Namun, Hideyoshi tidak pernah menghiraukan semua ejekan orang dan tidak pernah menyesali nasibnya yang kurang beruntung itu. Ia terus berusaha mempertajam kecerdasannya dengan mengabdi dan belajar dari para pemimpin hebat yang berkuasa pada masa itu. Ia tidak segan untuk bekerja sebagai penyemir sepatu atau pelayan rumah tangga asal ia bisa belajar dan menimba ilmu dari para majikannya itu.
Karena ketekunan dan keuletan, suatu hari Hideyoshi mendapat kepercayaan dari Lord Nobunaga untuk menggantikan tugas seorang mandor yang gagal menyelesaikan pekerjaannya untuk membangun kembali Benteng Kiyosu yang hampir roboh karena terpaan angin topan yang ganas. Padahal tembok itu merupakan benteng pertahanan mereka dari serangan musuh.
Keringat dingin mengucur ke seluruh tubuh Hideyoshi ketika ia mendapat tantangan itu. “Aku sudah meletakkan nasibku di ujung tanduk. Gagal mengerjakannya berarti hukuman atau malah nyawa melayang,” gumam Hideyoshi sambil mengingat-ingat kembali keberaniannya di masa lalu. “Tindakan berani yang kuambil dulu terbukti berguna bagiku. Mungkinkah aku sanggup melakukannya lagi?”

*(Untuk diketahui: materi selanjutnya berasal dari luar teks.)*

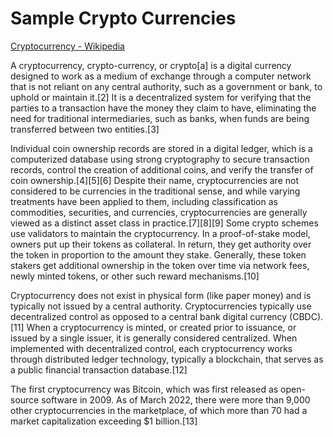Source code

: # Sample Crypto Currencies

[Cryptocurrency - Wikipedia](https://en.wikipedia.org/wiki/Cryptocurrency)

A cryptocurrency, crypto-currency, or crypto[a] is a digital currency designed to work as a medium of exchange through a computer network that is not reliant on any central authority, such as a government or bank, to uphold or maintain it.[2] It is a decentralized system for verifying that the parties to a transaction have the money they claim to have, eliminating the need for traditional intermediaries, such as banks, when funds are being transferred between two entities.[3]

Individual coin ownership records are stored in a digital ledger, which is a computerized database using strong cryptography to secure transaction records, control the creation of additional coins, and verify the transfer of coin ownership.[4][5][6] Despite their name, cryptocurrencies are not considered to be currencies in the traditional sense, and while varying treatments have been applied to them, including classification as commodities, securities, and currencies, cryptocurrencies are generally viewed as a distinct asset class in practice.[7][8][9] Some crypto schemes use validators to maintain the cryptocurrency. In a proof-of-stake model, owners put up their tokens as collateral. In return, they get authority over the token in proportion to the amount they stake. Generally, these token stakers get additional ownership in the token over time via network fees, newly minted tokens, or other such reward mechanisms.[10]

Cryptocurrency does not exist in physical form (like paper money) and is typically not issued by a central authority. Cryptocurrencies typically use decentralized control as opposed to a central bank digital currency (CBDC).[11] When a cryptocurrency is minted, or created prior to issuance, or issued by a single issuer, it is generally considered centralized. When implemented with decentralized control, each cryptocurrency works through distributed ledger technology, typically a blockchain, that serves as a public financial transaction database.[12]

The first cryptocurrency was Bitcoin, which was first released as open-source software in 2009. As of March 2022, there were more than 9,000 other cryptocurrencies in the marketplace, of which more than 70 had a market capitalization exceeding $1 billion.[13]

Ia memulai pekerjaan besar itu dengan membuat detail perencanaan dan mengatur strategi termasuk cara-cara pendekatan kepada para pekerja agar mereka terinspirasi untuk secepat mungkin membangun tembok Benteng Kiyosu.
“Runtuhnya tembok Benteng Kiyosu sangat berbahaya bagi kita semua. Seandainya saat ini kita diserang oleh musuh, benteng pertahanan kita akan runtuh dan setiap orang di Benteng Kiyosu, termasuk kalian dan keluarga kalian, akan musnah. Itulah sebabnya mengapa kita harus mengerjakan proyek ini secepat mungkin!” teriak Hideyoshi kepada lima ratus orang pekerja yang semangatnya telah melorot karena perlakuan kasar dari mandor sebelumnya.
“Kepada pekerja yang tercepat aku akan memberikan bonus istimewa, tetapi kepada yang bekerja seenaknya akan dianggap sebagai mata-mata musuh dan akan menerima hukuman yang berat,” lanjut Hideyoshi sambil menunjukkan sebuah peti yang di dalamnya berisi tumpukan uang. “Siapa yang mau mendapat bonus, dan siapa yang suka menerima hukuman?”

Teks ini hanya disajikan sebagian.